The second, by Rep. Jesse Johnson, D-Federal Way, is expected to prohibit or severely curtail a range of controversial police tactics.
That bill would ban the use of chokeholds and neck restraints, the use of unleashed police dogs, no-knock warrants and the practice of officers intentionally concealing their badges, Johnson said. It also would aim to demilitarize law enforcement, which has benefited from years of military surplus gear.
“Law enforcement wants to get there on some of these issues,” Johnson said. But differences remain, added Johnson, who is Black.
For example, some in law enforcement don’t want to ban neck restraints or still want to be able to use no-knock warrants in some instances, he said.
Johnson is also set to introduce legislation to establish local community-advocacy boards across the state over the next five years. That will have a population threshold, Johnson said, so a small city like Republic, which in recent years has had just one officer, wouldn’t be required to have one.
“The idea is that community has said that accountability through law enforcement has not worked,” Johnson said. “And we need more community oversight in order to bolster positive outcomes that we want, and it’s vital to that trust between law enforcement and community,”
In a House Public Safety Committee session Monday, some of the issues were greeted by pointed questions from Rep.
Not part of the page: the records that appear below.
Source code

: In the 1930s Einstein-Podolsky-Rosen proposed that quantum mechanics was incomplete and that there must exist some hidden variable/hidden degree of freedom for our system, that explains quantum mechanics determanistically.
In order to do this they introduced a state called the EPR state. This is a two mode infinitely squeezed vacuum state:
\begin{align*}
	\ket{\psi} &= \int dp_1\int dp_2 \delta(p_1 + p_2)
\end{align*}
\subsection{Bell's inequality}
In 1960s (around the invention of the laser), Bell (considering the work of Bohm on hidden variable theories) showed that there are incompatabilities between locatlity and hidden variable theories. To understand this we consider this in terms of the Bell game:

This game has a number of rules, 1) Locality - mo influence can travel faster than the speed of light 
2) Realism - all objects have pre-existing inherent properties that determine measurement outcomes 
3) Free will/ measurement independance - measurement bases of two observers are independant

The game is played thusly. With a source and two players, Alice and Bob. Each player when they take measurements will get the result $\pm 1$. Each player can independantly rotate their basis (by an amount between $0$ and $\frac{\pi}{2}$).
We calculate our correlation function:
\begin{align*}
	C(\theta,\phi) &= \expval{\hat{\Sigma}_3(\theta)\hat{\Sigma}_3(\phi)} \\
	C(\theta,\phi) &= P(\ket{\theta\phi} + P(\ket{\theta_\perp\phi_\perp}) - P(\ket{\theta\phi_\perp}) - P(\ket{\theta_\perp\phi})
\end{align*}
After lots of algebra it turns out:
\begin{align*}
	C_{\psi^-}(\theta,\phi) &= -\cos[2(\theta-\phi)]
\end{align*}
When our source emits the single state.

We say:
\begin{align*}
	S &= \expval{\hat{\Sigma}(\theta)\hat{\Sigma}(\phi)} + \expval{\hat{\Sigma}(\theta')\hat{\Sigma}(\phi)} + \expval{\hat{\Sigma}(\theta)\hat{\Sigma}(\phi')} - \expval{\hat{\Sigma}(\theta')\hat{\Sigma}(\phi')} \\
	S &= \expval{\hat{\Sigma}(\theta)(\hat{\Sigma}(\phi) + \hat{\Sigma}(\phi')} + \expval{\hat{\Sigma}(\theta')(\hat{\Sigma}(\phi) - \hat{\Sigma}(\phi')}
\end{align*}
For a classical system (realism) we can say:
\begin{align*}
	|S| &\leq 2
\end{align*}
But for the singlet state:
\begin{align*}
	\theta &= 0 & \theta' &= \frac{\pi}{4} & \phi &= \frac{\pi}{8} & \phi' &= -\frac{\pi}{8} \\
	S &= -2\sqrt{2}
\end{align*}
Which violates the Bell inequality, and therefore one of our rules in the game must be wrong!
Brad Klippert, R-Kennewick.
Klippert, a deputy in the Benton County Sheriff’s Office, said he thought law enforcement didn’t get enough time to have their perspective heard and wanted to make sure officers get input into the proposals.
“I know by and large my fellow law-enforcement officers on a daily basis do heroic, incredibly service-oriented events and over and over and over again,” said Klippert, ranking Republican on the House Public Safety Committee.
Incoming GOP Senate Minority Leader John Braun, of Centralia, said Republicans have concerns, in part, because they “haven’t been invited to the discussion.”
He’s interested in working on reforms that aren’t “a strictly defund police perspective,” said Braun, and that also consider “law and order and the safety of our citizens.”
“But also recognizes that we need to do that in a way that’s safe for everybody,” he added.
Some proposals, such as the statewide approach to investigating or prosecuting officer misconduct, could take a lot of work by lawmakers to make feasible.
A three-page chart assembled during the governor’s task force showed a range of constitutional and legal concerns for many approaches to that type of system.
And a statewide office to investigate uses of deadly force would need a lot of resources to be successful, said Russell Brown, executive director of the Washington Association of Prosecuting Attorneys.
In the first half of this year Washington saw approximately 30 cases where officers used deadly force, Brown said.
“One individual can’t do this investigation,” Brown said. He likened the investigations to homicide cases, requiring the coordinating of search warrants and court motions, and communicating with media and families.
At 60 cases per year, an office without proper funding runs the risk of being overly slow or not delivering quality investigations, he said, adding: “This becomes an enormous task.”
The governor is committed to finding the money to properly fund an office, said Sonja Hallum, senior policy adviser for Inslee who worked with the task force.
The governor’s office also will soon issue a report with the task force’s recommendations to set up a statewide agency, Hallum said, and legislation is being drafted.
While the details are still being finalized, “What I can say is that the majority of task force members were clear that they wanted an independent prosecution as well as an independent investigation,” wrote Hallum in an email.
Attorney General Bob Ferguson supports an early draft of the report’s recommendations, spokesperson Brionna Aho wrote in an email. Ferguson will also request legislation to require the collection and reporting of statewide data on “all use of deadly force incidents,” Aho wrote.